River bank retreat and advance are modes of morphological evolution in addition to bed level changes and changes in bed sediment composition. They produce planform changes such as width adjustment and meander bend migration. However, their reproduction in a 2D numerical model still remains a challenge. Defining bank-lines along the nearest grid lines of a rectangular computational grid leads to staircase lines that impede any reasonable determination of the hydraulic loads on the banks. An adaptive curvilinear boundary-fitted grid may seem to solve this problem, but arbitrary bank retreat and advance appear to deform such a grid prohibitively within a few bank-line update steps. We therefore present a new approach in which shifting bank-lines are followed as separate moving objects on a fixed grid, using local immersed-boundary techniques to solve the flow and sediment transport in the vicinity of the bank-lines.
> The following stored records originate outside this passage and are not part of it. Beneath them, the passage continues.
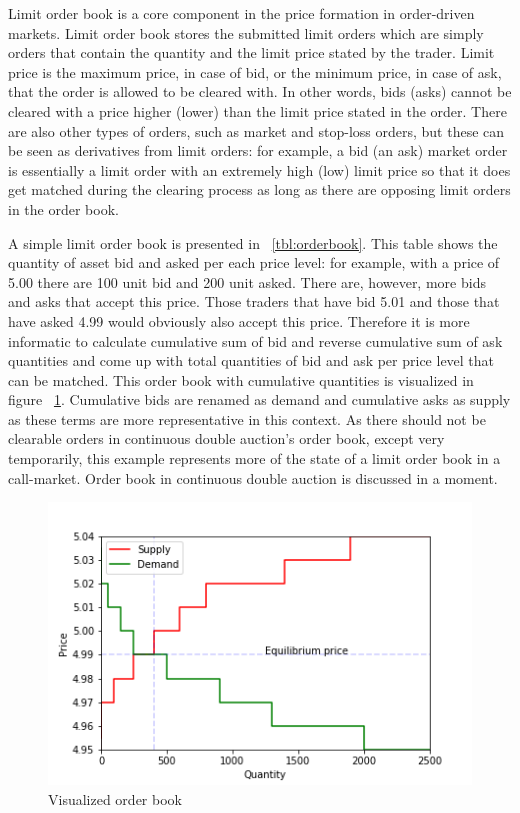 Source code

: Limit order book is a core component in the price formation in order-driven markets.
Limit order book stores the submitted limit orders which are simply orders that contain the quantity and 
the limit price stated by the trader. Limit price is the maximum price, in case of bid, or the minimum
price, in case of ask, that the order is allowed to be cleared with. In other words,
bids (asks) cannot be cleared with a price higher (lower) than the limit price stated 
in the order. There are also other types of orders, such as market and 
stop-loss orders, but these can be seen as derivatives from limit orders: 
for example, a bid (an ask) market order is essentially a limit order 
with an extremely high (low) limit price so that it does get matched 
during the clearing process as long as there are opposing limit orders in the 
order book. \citep{lob13} %



A simple limit order book is presented in ~\ref{tbl:orderbook}. This table shows the
quantity of asset bid and asked per each price level: for example, with a price of 5.00
there are 100 unit bid and 200 unit asked. There are, however, more bids and asks that 
accept this price. Those traders that have bid 5.01 and those that have asked 4.99 would obviously also accept
this price. Therefore it is more informatic to calculate cumulative sum of bid and reverse cumulative sum of 
ask quantities and come up with total quantities of bid and ask per price level that can be matched.  
This order book with cumulative quantities is visualized in figure ~\ref{fig:lob_visual}. Cumulative bids
are renamed as demand and cumulative asks as supply as these terms are more representative in this context.
As there should not be clearable orders in continuous double auction's order book, except very temporarily, 
this example represents more of the state of a limit order book in a call-market. Order book
in continuous double auction is discussed in a moment.

\begin{figure}
    \begin{center}  
        \includegraphics{plots/orderbook_visualized.png}
        \caption{Visualized order book}
        \label{fig:lob_visual}
    \end{center}
\end{figure}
This means that the grid itself remains stationary but the flow domain is adapted each (morphological) time step. The use of separate moving objects also gives the opportunity to track bank-lines that are not on the border of the computational domain, but somewhere inside this domain, e.g. the main river channel between floodplains or the channels in an estuary. The immersed-boundary approach with moving bank lines has been implemented in the existing framework of Delft3D, which allows us to reuse all advanced features that are already present in this code, such as advanced bed level updating and sediment transport formulations. The distance and the direction of bank retreat are computed using a simple bank erosion formula, but can be easily extended to incorporate other bank erosion mechanisms. We analyze the performance of this approach for a simple meandering river. The results show that the new approach is capable of reproducing complex river planform changes without grid deformation problems and without the need to employ a very fine grid.